Bis zu den Knöcheln sinkt sie ins Laub ein. Ihre Augen sind dünnblauer Himmel, ihre Haare hellbraunes Buchenlaub. Der Wald ist zu einem Bett gepolstert.

Rinka spielt. Können meine Füße so zart ins Laub sinken, dass meine Ohren es nicht knistern hören?

Als sie die Augen wieder geöffnet hat, sieht sie ihre abgelegten Überreste vor sich liegen. Die Sonnenstreifen, die sich zwischen den Baumstämmen hindurchstehlen, spielen mit den Schatten der Rippen.

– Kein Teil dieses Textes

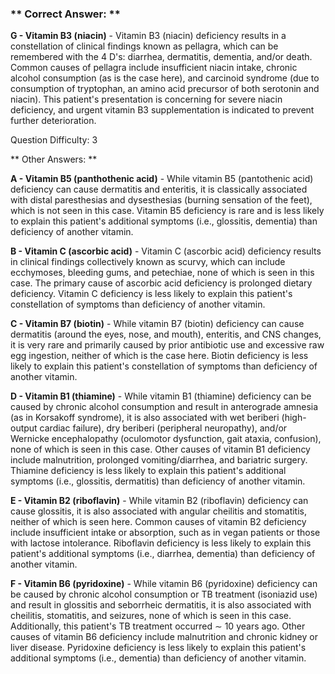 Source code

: ### ** Correct Answer: **

**G - Vitamin B3 (niacin)** - Vitamin B3 (niacin) deficiency results in a constellation of clinical findings known as pellagra, which can be remembered with the 4 D's: diarrhea, dermatitis, dementia, and/or death. Common causes of pellagra include insufficient niacin intake, chronic alcohol consumption (as is the case here), and carcinoid syndrome (due to consumption of tryptophan, an amino acid precursor of both serotonin and niacin). This patient's presentation is concerning for severe niacin deficiency, and urgent vitamin B3 supplementation is indicated to prevent further deterioration.

Question Difficulty: 3

** Other Answers: **

**A - Vitamin B5 (panthothenic acid)** - While vitamin B5 (pantothenic acid) deficiency can cause dermatitis and enteritis, it is classically associated with distal paresthesias and dysesthesias (burning sensation of the feet), which is not seen in this case. Vitamin B5 deficiency is rare and is less likely to explain this patient's additional symptoms (i.e., glossitis, dementia) than deficiency of another vitamin.

**B - Vitamin C (ascorbic acid)** - Vitamin C (ascorbic acid) deficiency results in clinical findings collectively known as scurvy, which can include ecchymoses, bleeding gums, and petechiae, none of which is seen in this case. The primary cause of ascorbic acid deficiency is prolonged dietary deficiency. Vitamin C deficiency is less likely to explain this patient's constellation of symptoms than deficiency of another vitamin.

**C - Vitamin B7 (biotin)** - While vitamin B7 (biotin) deficiency can cause dermatitis (around the eyes, nose, and mouth), enteritis, and CNS changes, it is very rare and primarily caused by prior antibiotic use and excessive raw egg ingestion, neither of which is the case here. Biotin deficiency is less likely to explain this patient's constellation of symptoms than deficiency of another vitamin.

**D - Vitamin B1 (thiamine)** - While vitamin B1 (thiamine) deficiency can be caused by chronic alcohol consumption and result in anterograde amnesia (as in Korsakoff syndrome), it is also associated with wet beriberi (high-output cardiac failure), dry beriberi (peripheral neuropathy), and/or Wernicke encephalopathy (oculomotor dysfunction, gait ataxia, confusion), none of which is seen in this case. Other causes of vitamin B1 deficiency include malnutrition, prolonged vomiting/diarrhea, and bariatric surgery. Thiamine deficiency is less likely to explain this patient's additional symptoms (i.e., glossitis, dermatitis) than deficiency of another vitamin.

**E - Vitamin B2 (riboflavin)** - While vitamin B2 (riboflavin) deficiency can cause glossitis, it is also associated with angular cheilitis and stomatitis, neither of which is seen here. Common causes of vitamin B2 deficiency include insufficient intake or absorption, such as in vegan patients or those with lactose intolerance. Riboflavin deficiency is less likely to explain this patient's additional symptoms (i.e., diarrhea, dementia) than deficiency of another vitamin.

**F - Vitamin B6 (pyridoxine)** - While vitamin B6 (pyridoxine) deficiency can be caused by chronic alcohol consumption or TB treatment (isoniazid use) and result in glossitis and seborrheic dermatitis, it is also associated with cheilitis, stomatitis, and seizures, none of which is seen in this case. Additionally, this patient's TB treatment occurred ∼ 10 years ago. Other causes of vitamin B6 deficiency include malnutrition and chronic kidney or liver disease. Pyridoxine deficiency is less likely to explain this patient's additional symptoms (i.e., dementia) than deficiency of another vitamin.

Weich liegen, wegschlafen.

Sie liegt weich und sinkt. Der Boden saugt sie auf. Lass mich nicht mehr los. Alle Blätter leuchten Herbst heran. Wald wächst über sie hinweg.

Die Sträucher straucheln über mich, der Winter schneit, das Eis friert mich.

Der Morgen kriecht durch den Wald, und der Wind lässt die Birkenblätter klimpern. Mit dem Harzgeruch der Tannen schleicht sich der Duft des alten Laubes in Rinkas Körper und legt ihre Gedanken still. Dann hört sie die Vögel. Krahkrah. Flügelschlagen ist über ihr und dann nicht mehr. Die hohen Buchen mit ihren glatten Stämmen stehen wie Riesen umher und rauschen sich gewaltige Geschichten zu. Es knackt irgendwo, sehr dicht bei ihr. Ein Reh steht da, still sieht es Rinka an. Sie bewegt ihren Kopf, es dreht sich um und springt davon.

Die Sonne steigt über die Baumkronen, aber sie ist schwarz. Trotzdem ist der Himmel hell. Die Vögel plärren Rinkas zernagten Schädel an. Der Boden nimmt sie.

Ich denke nicht mehr vor, nicht zurück, nichts mehr. Bin hautlos und friere nie. Bald wird der Brustkorb zusammenfallen, der Herbst mich bedecken. Ich werde verschwinden.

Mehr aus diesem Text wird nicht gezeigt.